Mountain car Control
Example name | MountainCar |
Action space | Dict |
State space | Dict |
This domain is a recreation of the domain Mountain Car from the OpenAI Gym repositotry.
The Mountain Car MDP is a deterministic MDP that consists of a car placed stochastically at the bottom of a sinusoidal valley, with the only possible actions being the accelerations that can be applied to the car in either direction. The goal of the MDP is to strategically accelerate the car to reach the goal state on top of the right hill. There are two versions of the mountain car domain in gym: one with discrete actions and one with continuous. This version is the one with discrete actions.

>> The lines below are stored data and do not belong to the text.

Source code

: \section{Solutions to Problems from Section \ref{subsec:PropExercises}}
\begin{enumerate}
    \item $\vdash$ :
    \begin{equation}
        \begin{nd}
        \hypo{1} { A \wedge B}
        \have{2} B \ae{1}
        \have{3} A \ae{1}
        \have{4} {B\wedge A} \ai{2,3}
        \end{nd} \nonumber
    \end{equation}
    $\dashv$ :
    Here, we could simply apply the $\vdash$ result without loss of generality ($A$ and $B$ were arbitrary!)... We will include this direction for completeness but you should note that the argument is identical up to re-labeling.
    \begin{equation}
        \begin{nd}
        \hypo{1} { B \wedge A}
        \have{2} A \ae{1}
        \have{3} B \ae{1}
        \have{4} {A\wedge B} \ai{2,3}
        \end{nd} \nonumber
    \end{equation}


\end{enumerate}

This MDP first appeared in Andrew Moore’s PhD Thesis (1990)
Constant | Type | Desc |
---|---|---|
GRAVITY_MAG | float32 | Force of gravity acting down |
FORCE_MAG | float32 | Force applied to the side of the cart |
DEPTH | float32 | depth of the valley |
MIN_POS | float32 | min position of cart |
MAX_POS | float32 | max position of cart |
MAX_VEL | float32 | max velocity of cart |
GOAL_MIN | float32 | desired x position of cart |
All of these can be read from the RDDLEnv interface and from the RDDL files.

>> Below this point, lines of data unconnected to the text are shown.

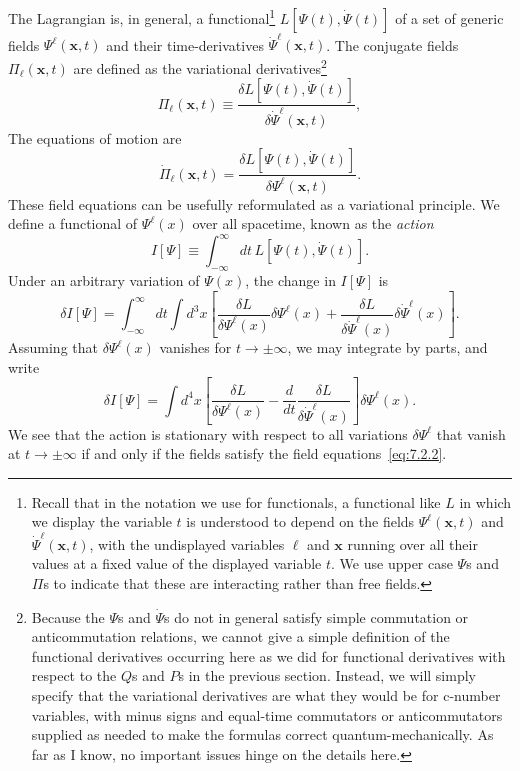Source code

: The Lagrangian is, in general, a functional\footnote{Recall that in the notation
we use for functionals, a functional like $L$ in which we display the variable
$t$ is understood to depend on the fields $\Psi^\ell(\mathbf{x},t)$ and
$\dot\Psi^\ell(\mathbf{x},t)$, with the undisplayed variables $\ell$ and $\mathbf{x}$
running over all their values at a fixed value of the displayed variable $t$.
We use upper case $\Psi$s and $\Pi$s to indicate that these are interacting
rather than free fields.} $L[\Psi(t),\dot\Psi(t)]$ of a set of generic fields
$\Psi^\ell(\mathbf{x},t)$ and their time-derivatives $\dot\Psi^\ell(\mathbf{x},t)$.
The conjugate fields $\Pi_\ell(\mathbf{x},t)$ are defined as the variational
derivatives\footnote{Because the $\Psi$s and $\dot\Psi$s do not in general satisfy
simple commutation or anticommutation relations, we cannot give a simple
definition of the functional derivatives occurring here as we did for functional
derivatives with respect to the $Q$s and $P$s in the previous section. Instead,
we will simply specify that the variational derivatives are what they would be
for c-number variables, with minus signs and equal-time commutators or
anticommutators supplied as needed to make the formulas correct
quantum-mechanically. As far as I know, no important issues hinge on the details
here.}
\begin{equation}
\Pi_\ell(\mathbf{x},t)\equiv
\frac{\delta L[\Psi(t),\dot\Psi(t)]}{\delta\dot\Psi^\ell(\mathbf{x},t)},
\tag{7.2.1}\label{eq:7.2.1}
\end{equation}
The equations of motion are
\begin{equation}
\dot\Pi_\ell(\mathbf{x},t)=
\frac{\delta L[\Psi(t),\dot\Psi(t)]}{\delta\Psi^\ell(\mathbf{x},t)}.
\tag{7.2.2}\label{eq:7.2.2}
\end{equation}
These field equations can be usefully reformulated as a variational principle.
We define a functional of $\Psi^\ell(x)$ over all spacetime, known as the
\textit{action}
\begin{equation}
I[\Psi]\equiv\int_{-\infty}^{\infty}dt\,L[\Psi(t),\dot\Psi(t)].
\tag{7.2.3}\label{eq:7.2.3}
\end{equation}
Under an arbitrary variation of $\Psi(x)$, the change in $I[\Psi]$ is
\[
\delta I[\Psi]=\int_{-\infty}^{\infty}dt\int d^3x
\left[\frac{\delta L}{\delta\Psi^\ell(x)}\delta\Psi^\ell(x)
+\frac{\delta L}{\delta\dot\Psi^\ell(x)}\delta\dot\Psi^\ell(x)\right].
\]
Assuming that $\delta\Psi^\ell(x)$ vanishes for $t\to\pm\infty$, we may integrate
by parts, and write
\begin{equation}
\delta I[\Psi]=\int d^4x\left[
\frac{\delta L}{\delta\Psi^\ell(x)}
-\frac{d}{dt}\frac{\delta L}{\delta\dot\Psi^\ell(x)}
\right]\delta\Psi^\ell(x).
\tag{7.2.4}\label{eq:7.2.4}
\end{equation}
We see that the action is stationary with respect to all variations $\delta\Psi^\ell$
that vanish at $t\to\pm\infty$ if and only if the fields satisfy the field
equations~\eqref{eq:7.2.2}.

There is a single action taking {0, 1, 2} values, indicating if the cart should be pushed to the left or to the right or not at all.
Action | Type | Desc |
---|---|---|
action | Discrete(3) | whether to accelerate left, none or right |
If action is 0 then the cart is pushed to the left with FORCE_MAG force
If action is 1 then no force is acting on the cart
If action is 2 then the cart is pushed to the right with FORCE_MAG force
The state space represents the positions and velocities of all the drones in the problem, as well as the state of all the minearls in the domain. The location and harvesting regions of the minearls are not part of the state, but are available through the non fluents in the problem.
State | Type | Desc |
---|---|---|
pos | Box(1, MIN_POS, MAX_POS, float32) | Cart position |
vel | Box(1, -MAX_VEL, MAX_VEL, float32) | Cart velocity |
The goal is to reach the flag placed on top of the right hill as quickly as possible, as such the agent is penalised with a reward of -1 for each timestep.